There was one pop-up element—a pop-up bike lane from New Haven Bike Month, assembled with the neighborhood celebration in mind. Among free bike repair from the Devil’s Gear Bike Shop and Bradley Street Bicycle Co-Op (BSBC), helmet fittings, and a bike giveaway, students and volunteers from Fair Haven School, New Haven Promise, and Squash Haven gathered to build the lane. 

As they worked, a new sort of Fair Haven family unfolded around them, and across the park. New friends, longtime Fair Haveners, and community organizers introduced themselves to each other, groups like Ice The Beef and 108 Monkeys making new connections.

 The pop-up bike lane takes shape. New Haven Bike Month Photo. 

The pop-up bike lane takes shape. New Haven Bike Month Photo. 

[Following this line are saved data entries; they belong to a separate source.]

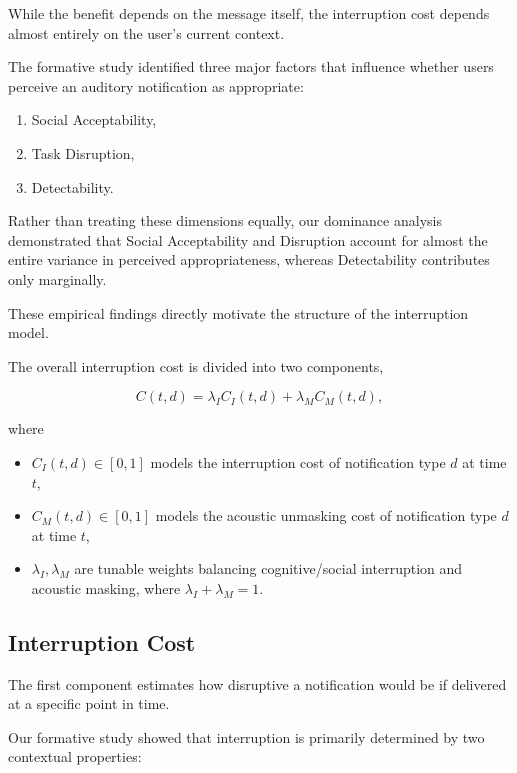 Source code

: While the benefit depends on the message itself, the interruption cost depends almost entirely on the user's current context.

The formative study identified three major factors that influence whether users perceive an auditory notification as appropriate:

\begin{enumerate}
    \item Social Acceptability,
    \item Task Disruption,
    \item Detectability.
\end{enumerate}

Rather than treating these dimensions equally, our dominance analysis demonstrated that Social Acceptability and Disruption account for almost the entire variance in perceived appropriateness, whereas Detectability contributes only marginally.

These empirical findings directly motivate the structure of the interruption model.

The overall interruption cost is divided into two components,

\begin{equation}
C(t,d)
=
\lambda_IC_I(t,d)
+
\lambda_MC_M(t,d),
\label{eq:cost}
\end{equation}

where

\begin{itemize}
\item $C_I(t,d) \in [0, 1]$ models the interruption cost of notification type $d$ at time $t$,
\item $C_M(t,d) \in [0, 1]$ models the acoustic unmasking cost of notification type $d$ at time $t$,
\item $\lambda_I, \lambda_M$ are tunable weights balancing cognitive/social interruption and acoustic masking, where $\lambda_I + \lambda_M = 1$.
\end{itemize}


\subsection{Interruption Cost}

The first component estimates how disruptive a notification would be if delivered at a specific point in time.

Our formative study showed that interruption is primarily determined by two contextual properties:

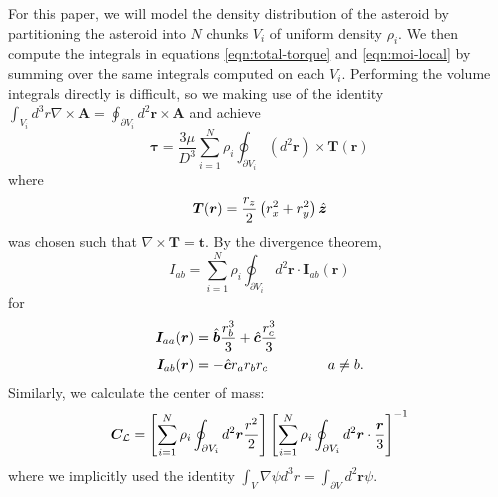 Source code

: \documentclass[aps,twocolumn,secnumarabic,balancelastpage,amsmath,amssymb,nofootinbib,floatfix]{revtex4-1}
\begin{document}
For this paper, we will model the density distribution of the asteroid by partitioning the asteroid into $N$ chunks $V_i$ of uniform density $\rho_i$. We then compute the integrals in equations \ref{eqn:total-torque} and \ref{eqn:moi-local} by summing over the same integrals computed on each $V_i$. Performing the volume integrals directly is difficult, so we making use of the identity $\int_{V_i} d^3 r \nabla \times \bm A = \oint_{\partial V_i} d^2 \bm r \times \bm A$
and achieve
\begin{equation}
    \bm \tau = \frac{3\mu}{D^3} \sum_{i=1}^N \rho_i\oint_{\partial V_i} (d^2 \bm r) \times \bm T(\bm r)
    \label{eqn:surface-torque}
\end{equation}
where
\begin{equation}
    \bm T(\bm r) = \frac{r_z}{2}\left( r_x^2 + r_y^2 \right)\hat{\bm z}
    \label{eqn:torque-generator}
\end{equation}
was chosen such that $\nabla \times \bm T = \bm t$. By the divergence theorem,
\begin{equation}
    I_{ab} = \sum_{i=1}^N \rho_i\oint_{\partial V_i} d^2 \bm r \cdot \bm I_{ab}(\bm r)
    \label{eqn:surface-moi}
\end{equation}
for
\begin{equation}
\begin{aligned}
    \bm I_{aa}(\bm r)& = \hat{\bm b} \frac{r_b^3}{3} + \hat{\bm c} \frac{r_c^3}{3} \\
    \bm I_{ab}(\bm r)& = -\hat{\bm c} r_a r_b r_c \hspace{1.5 cm} a \neq b
    \label{eqn:moi-generator}.
\end{aligned}
\end{equation}
Similarly, we calculate the center of mass:
\begin{equation}
    \bm C_\mathcal{L} = \left[ \sum_{i=1}^N \rho_i \oint_{\partial V_i}d^2 \bm r \frac{r^2}{2} \right]\left[ \sum_{i=1}^N \rho_i \oint_{\partial V_i}d^2 \bm r \cdot \frac{\bm r}{3} \right]^{-1}
    \label{eqn:com-surf}
\end{equation}
where we implicitly used the identity $\int_V \nabla \psi d^3 r = \int_{\partial V} d^2 \bm r \psi$.
\end{document}
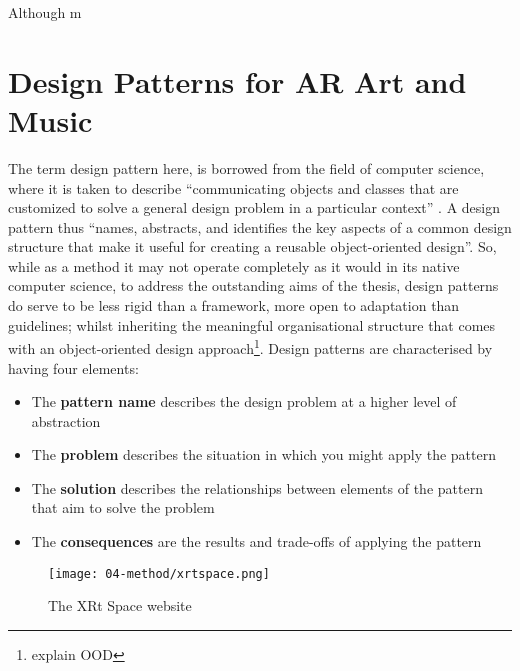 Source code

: Although m





\section{Design Patterns for AR Art and Music} \label{sec: method-patterns} %

The term design pattern here, is borrowed from the field of computer science, where it is taken to describe ``communicating objects and classes that are customized to solve a general design problem in a particular context'' \citep{gamma1995}. A design pattern thus ``names, abstracts, and identifies the key aspects of a common design structure that make it useful for creating a reusable object-oriented design''. So, while as a method it may not operate completely as it would in its native computer science, to address the outstanding aims of the thesis, design patterns do serve to be less rigid than a framework, more open to adaptation than guidelines; whilst inheriting the meaningful organisational structure that comes with an object-oriented design approach\footnote{explain OOD}. Design patterns are characterised by having four elements:
\begin{itemize}
    \item The \textbf{pattern name} describes the design problem at a higher level of abstraction
    \item The \textbf{problem} describes the situation in which you might apply the pattern
    \item The \textbf{solution} describes the relationships between elements of the pattern that aim to solve the problem
    \item The \textbf{consequences} are the results and trade-offs of applying the pattern
\end{itemize}

\begin{figure}
    \centering
    {\texttt{[image: 04-method/xrtspace.png]}}
    \caption[The XRt Space website]{The XRt Space website}
\end{figure}\label{fig: thexrtspace}

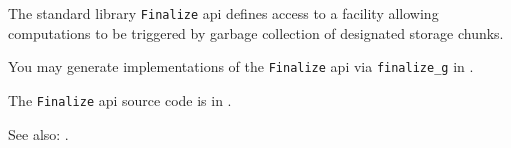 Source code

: 
The standard library {\tt Finalize} api defines access to a facility allowing 
computations to be triggered by garbage collection of designated storage chunks.

You may generate implementations of the {\tt Finalize} api via 
{\tt finalize\_g} in .

The {\tt Finalize} api source code is in  .

See also:   .



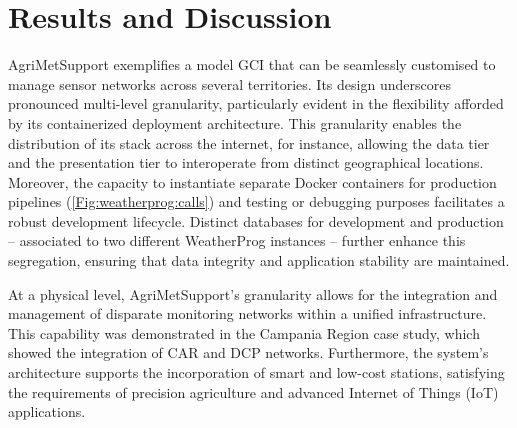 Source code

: \documentclass[authoryear,preprint,review,12pt]{elsarticle}
\begin{document}



\section{Results and Discussion}
AgriMetSupport exemplifies a model GCI that can be seamlessly customised to manage sensor networks across several territories.
Its design underscores pronounced multi-level granularity,
particularly evident in the flexibility afforded by its containerized deployment architecture. 
This granularity enables the distribution of its stack across the internet, for instance, allowing the data tier and the presentation tier to interoperate from distinct geographical locations. 
Moreover, the capacity to instantiate separate Docker containers for production pipelines (\cref{Fig:weatherprog:calls}) and testing or debugging purposes facilitates a robust development lifecycle.
Distinct databases for development and production -- associated to two different WeatherProg instances -- further enhance this segregation, ensuring that data integrity and application stability are maintained.

At a physical level, AgriMetSupport's granularity allows for the integration and management of disparate monitoring networks within a unified infrastructure.
This capability was demonstrated in the Campania Region case study, which showed the integration of CAR and DCP networks.
Furthermore, the system's architecture supports the incorporation of smart and low-cost stations, satisfying the requirements of precision agriculture and advanced Internet of Things (IoT) applications. %
\end{document}
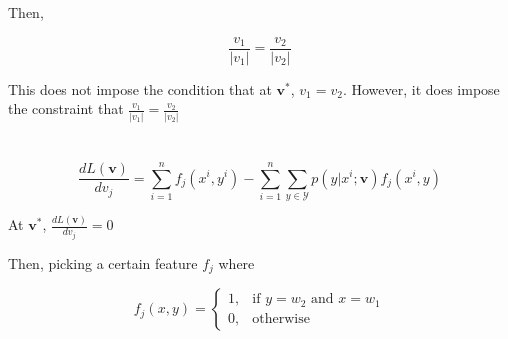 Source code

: \documentclass[11pt]{scrartcl}
\newcommand{\vstar}{\ensuremath{\mathbf{v}^*}}
\newcommand{\vvec}{\ensuremath{\mathbf{v}}}
\newcommand{\fvec}{\ensuremath{\mathbf{f}}}
\newcommand{\n}[1]{\ensuremath{\text{#1}}}
\begin{document}
Then, 

\[ \frac{v_1}{|v_1|} = \frac{v_2}{|v_2|} \]

This does not impose the condition that at $\vstar$, $v_1 = v_2$. However, it does impose the constraint that $\frac{v_1}{|v_1|} = \frac{v_2}{|v_2|}$

\section{}

%
%
%
%
%
%
%
%
%

\[ \frac{d L(\vvec)}{d v_j} = \sum_{i=1}^{n} f_j \left(x^i, y^i \right) - \sum_{i=1}^{n} \sum_{y \in \mathcal{Y}} p\left(y | x^i; \vvec \right) f_j \left(x^i, y\right) \]

At $\vstar$, $\frac{d L(\vvec)}{dv_j} = 0$

Then, picking a certain feature $f_j$ where

\[ f_j(x,y) = \begin{cases}
1,& \n{if } y = w_2 \n{ and } x = w_1 \\
0,& \n{otherwise}
\end{cases} \]
\end{document}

Kids headed into the park and lined up by the climbing wall, ready to take on the afternoon. Parents bounced around the street with them, unimpeded by cars. In purple shirts, organizers dotted the festival, making sure everything was running smoothly. And ultimately, it did. 

“With a new location and exciting performers, the festival felt like a new event,” said Co-Organizer Juancarlos Soto after the event. “It was exciting to see people enjoying with us food, local live music, bike activities, tours around Fair Haven and all of the many activities we had. The festival felt like a great success. I myself could not stop smiling through it."